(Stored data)
▽

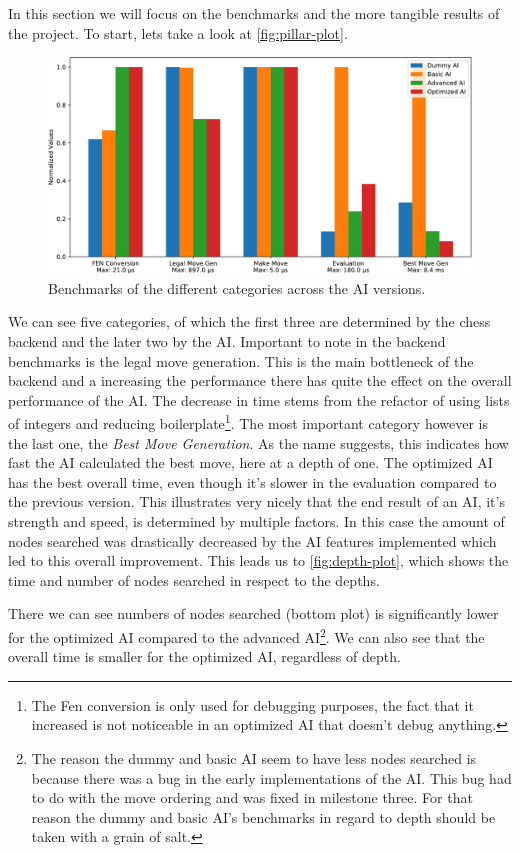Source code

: In this section we will focus on the benchmarks
and the more tangible results of the project.
To start, lets take a look at \autoref{fig:pillar-plot}.

\begin{figure}[hbtp]
	\centering
	\includegraphics[width=.9\linewidth, page=1]{reference/pics/plot.pdf}
	\caption{Benchmarks of the different categories across the AI versions.}
	\label{fig:pillar-plot}
\end{figure}

We can see five categories, of which the first three
are determined by the chess backend and the later two
by the AI.
Important to note in the backend benchmarks is the legal move
generation. This is the main bottleneck of the backend
and a increasing the performance there has quite
the effect on the overall performance of the AI.
The decrease in time stems from the refactor of using
lists of integers and reducing boilerplate\footnote{
The Fen conversion is only used for debugging
purposes, the fact that it increased is not noticeable
in an optimized AI that doesn't debug anything.}.
The most important category however is the last one,
the \textit{Best Move Generation}. As the name suggests,
this indicates how fast the AI calculated the best move,
here at a depth of one.
The optimized AI has the best overall time,
even though it's slower in the evaluation compared to
the previous version. This illustrates very nicely
that the end result of an AI, it's strength and speed,
is determined by multiple factors. In this case
the amount of nodes searched was drastically decreased
by the AI features implemented which led to this
overall improvement. This leads us to \autoref{fig:depth-plot}, which shows
the time and number of nodes searched in respect to the
depths.

There we can see numbers of nodes searched (bottom plot) is significantly
lower for the optimized AI compared to the advanced AI\footnote{
The reason the dummy and basic AI seem to have less nodes searched
is because there was a bug in the early implementations of the AI.
This bug had to do with the move ordering and was fixed in milestone three.
For that reason the dummy and basic AI's benchmarks in regard to depth
should be taken with a grain of salt.
}. We can also see that the overall time is smaller for the optimized AI,
regardless of depth.

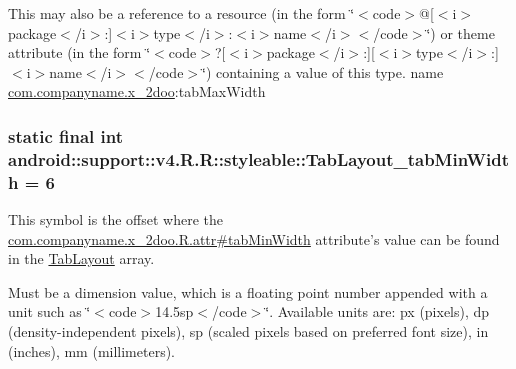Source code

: This may also be a reference to a resource (in the form \char`\"{}$<$code$>$@\mbox{[}$<$i$>$package$<$/i$>$:\mbox{]}$<$i$>$type$<$/i$>$:$<$i$>$name$<$/i$>$$<$/code$>$\char`\"{}) or theme attribute (in the form \char`\"{}$<$code$>$?\mbox{[}$<$i$>$package$<$/i$>$:\mbox{]}\mbox{[}$<$i$>$type$<$/i$>$:\mbox{]}$<$i$>$name$<$/i$>$$<$/code$>$\char`\"{}) containing a value of this type.  name \hyperlink{namespacecom_1_1companyname_1_1x__2doo}{com.companyname.x\_\-2doo}:tabMaxWidth \hypertarget{classandroid_1_1support_1_1v4_1_1_r_1_1styleable_4b4566378cac3b5013ed493236349b6d}{
\subsubsection[{TabLayout\_\-tabMinWidth}]{\setlength{\rightskip}{0pt plus 5cm}static final int android::support::v4.R.R::styleable::TabLayout\_\-tabMinWidth = 6}}
\label{classandroid_1_1support_1_1v4_1_1_r_1_1styleable_4b4566378cac3b5013ed493236349b6d}


This symbol is the offset where the \hyperlink{classcom_1_1companyname_1_1x__2doo_1_1_r_1_1attr_684b24a1277fafd55a2a5daa6d2c2645}{com.companyname.x\_\-2doo.R.attr\#tabMinWidth} attribute's value can be found in the \hyperlink{classandroid_1_1support_1_1v4_1_1_r_1_1styleable_d1f1104cdc4fac0ab4797d48f7efe351}{TabLayout} array.

Must be a dimension value, which is a floating point number appended with a unit such as \char`\"{}$<$code$>$14.5sp$<$/code$>$\char`\"{}. Available units are: px (pixels), dp (density-independent pixels), sp (scaled pixels based on preferred font size), in (inches), mm (millimeters). 

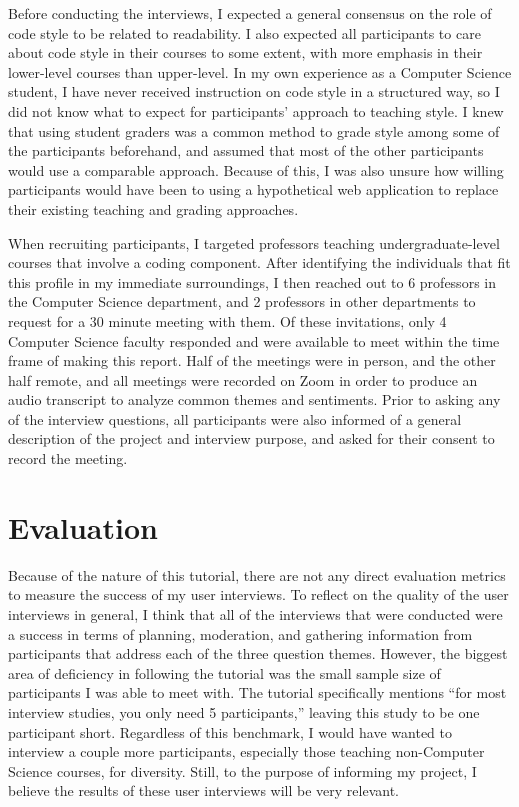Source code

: \documentclass[10pt,twocolumn]{article}
\begin{document}
Before conducting the interviews, I expected a general consensus on the role of code style to be related to readability. I also expected all participants to care about code style in their courses to some extent, with more emphasis in their lower-level courses than upper-level. In my own experience as a Computer Science student, I have never received instruction on code style in a structured way, so I did not know what to expect for participants’ approach to teaching style. I knew that using student graders was a common method to grade style among some of the participants beforehand, and assumed that most of the other participants would use a comparable approach. Because of this, I was also unsure how willing participants would have been to using a hypothetical web application to replace their existing teaching and grading approaches. 

When recruiting participants, I targeted professors teaching undergraduate-level courses that involve a coding component. After identifying the individuals that fit this profile in my immediate surroundings, I then reached out to 6 professors in the Computer Science department, and 2 professors in other departments to request for a 30 minute meeting with them. Of these invitations, only 4 Computer Science faculty responded and were available to meet within the time frame of making this report. Half of the meetings were in person, and the other half remote, and all meetings were recorded on Zoom in order to produce an audio transcript to analyze common themes and sentiments. Prior to asking any of the interview questions, all participants were also informed of a general description of the project and interview purpose, and asked for their consent to record the meeting.  

\section{Evaluation}
Because of the nature of this tutorial, there are not any direct evaluation metrics to measure the success of my user interviews. To reflect on the quality of the user interviews in general, I think that all of the interviews that were conducted were a success in terms of planning, moderation, and gathering information from participants that address each of the three question themes. However, the biggest area of deficiency in following the tutorial was the small sample size of participants I was able to meet with. The tutorial specifically mentions “for most interview studies, you only need 5 participants,” leaving this study to be one participant short. Regardless of this benchmark, I would have wanted to interview a couple more participants, especially those teaching non-Computer Science courses, for diversity. Still, to the purpose of informing my project, I believe the results of these user interviews will be very relevant.
\end{document}
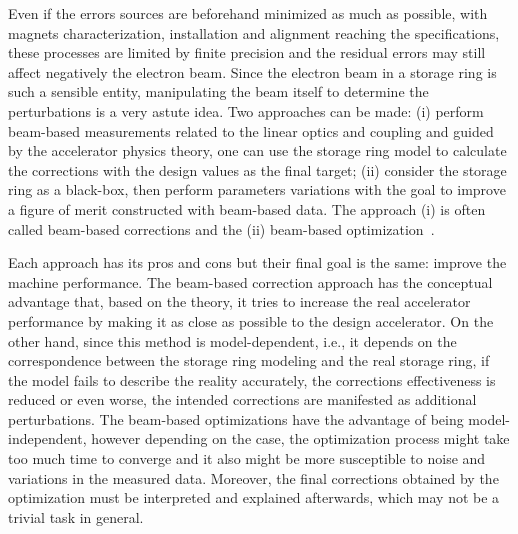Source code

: Even if the errors sources are beforehand minimized as much as possible, with magnets characterization, installation and alignment reaching the specifications, these processes are limited by finite precision and the residual errors may still affect negatively the electron beam. Since the electron beam in a storage ring is such a sensible entity, manipulating the beam itself to determine the perturbations is a very astute idea. Two approaches can be made: (i) perform beam-based measurements related to the linear optics and coupling and guided by the accelerator physics theory, one can use the storage ring model to calculate the corrections with the design values as the final target; (ii) consider the storage ring as a black-box, then perform parameters variations with the goal to improve a figure of merit constructed with beam-based data. The approach (i) is often called beam-based corrections and the (ii) beam-based optimization~\cite{huang2019beam}.


Each approach has its pros and cons but their final goal is the same: improve the machine performance. The beam-based correction approach has the conceptual advantage that, based on the theory, it tries to increase the real accelerator performance by making it as close as possible to the design accelerator. On the other hand, since this method is model-dependent, i.e., it depends on the correspondence between the storage ring modeling and the real storage ring, if the model fails to describe the reality accurately, the corrections effectiveness is reduced or even worse, the intended corrections are manifested as additional perturbations. The beam-based optimizations have the advantage of being model-independent, however depending on the case, the optimization process might take too much time to converge and it also might be more susceptible to noise and variations in the measured data. Moreover, the final corrections obtained by the optimization must be interpreted and explained afterwards, which may not be a trivial task in general.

△

What is being asked
Scan the data for lines containing "plot" and copy all of them.

Output of the task
To start, lets take a look at \autoref{fig:pillar-plot}.
	\includegraphics[width=.9\linewidth, page=1]{reference/pics/plot.pdf}
	\label{fig:pillar-plot}
overall improvement. This leads us to \autoref{fig:depth-plot}, which shows
There we can see numbers of nodes searched (bottom plot) is significantly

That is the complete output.